- Exercise aim -
Please restate each line of the data that follows word for word, skipping any image.

(Records drawn from a dataset)
********

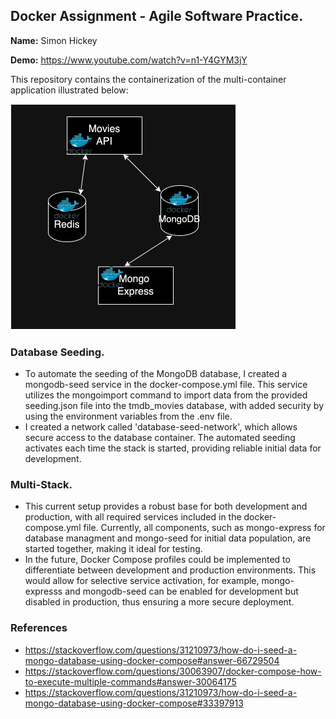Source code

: ## Docker Assignment - Agile Software Practice.

__Name:__ Simon Hickey

__Demo:__ https://www.youtube.com/watch?v=n1-Y4GYM3jY

This repository contains the containerization of the multi-container application illustrated below:

![](./images/arch.png)

### Database Seeding.

- To automate the seeding of the MongoDB database, I created a mongodb-seed service in the docker-compose.yml file. This service utilizes the mongoimport command to import data from the provided seeding.json file into the tmdb_movies database, with added security by using the environment variables from the .env file. 
- I created a network called 'database-seed-network', which allows secure access to the database container. The automated seeding activates each time the stack is started, providing reliable initial data for development.

### Multi-Stack.

- This current setup provides a robust base for both development and production, with all required services included in the docker-compose.yml file. Currently, all components, such as mongo-express for database managment and mongo-seed for initial data population, are started together, making it ideal for testing.
- In the future, Docker Compose profiles could be implemented to differentiate between development and production environments. This would allow for selective service activation, for example, mongo-expresss and mongodb-seed can be enabled for development but disabled in production, thus ensuring a more secure deployment.

### References
- https://stackoverflow.com/questions/31210973/how-do-i-seed-a-mongo-database-using-docker-compose#answer-66729504 
- https://stackoverflow.com/questions/30063907/docker-compose-how-to-execute-multiple-commands#answer-30064175
- https://stackoverflow.com/questions/31210973/how-do-i-seed-a-mongo-database-using-docker-compose#33397913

********

- Solved problem -
Source code

: ## Docker Assignment - Agile Software Practice.

__Name:__ Simon Hickey

__Demo:__ https://www.youtube.com/watch?v=n1-Y4GYM3jY

This repository contains the containerization of the multi-container application illustrated below:

![](./images/arch.png)

### Database Seeding.

- To automate the seeding of the MongoDB database, I created a mongodb-seed service in the docker-compose.yml file. This service utilizes the mongoimport command to import data from the provided seeding.json file into the tmdb_movies database, with added security by using the environment variables from the .env file. 
- I created a network called 'database-seed-network', which allows secure access to the database container. The automated seeding activates each time the stack is started, providing reliable initial data for development.

### Multi-Stack.

- This current setup provides a robust base for both development and production, with all required services included in the docker-compose.yml file. Currently, all components, such as mongo-express for database managment and mongo-seed for initial data population, are started together, making it ideal for testing.
- In the future, Docker Compose profiles could be implemented to differentiate between development and production environments. This would allow for selective service activation, for example, mongo-expresss and mongodb-seed can be enabled for development but disabled in production, thus ensuring a more secure deployment.

### References
- https://stackoverflow.com/questions/31210973/how-do-i-seed-a-mongo-database-using-docker-compose#answer-66729504 
- https://stackoverflow.com/questions/30063907/docker-compose-how-to-execute-multiple-commands#answer-30064175
- https://stackoverflow.com/questions/31210973/how-do-i-seed-a-mongo-database-using-docker-compose#33397913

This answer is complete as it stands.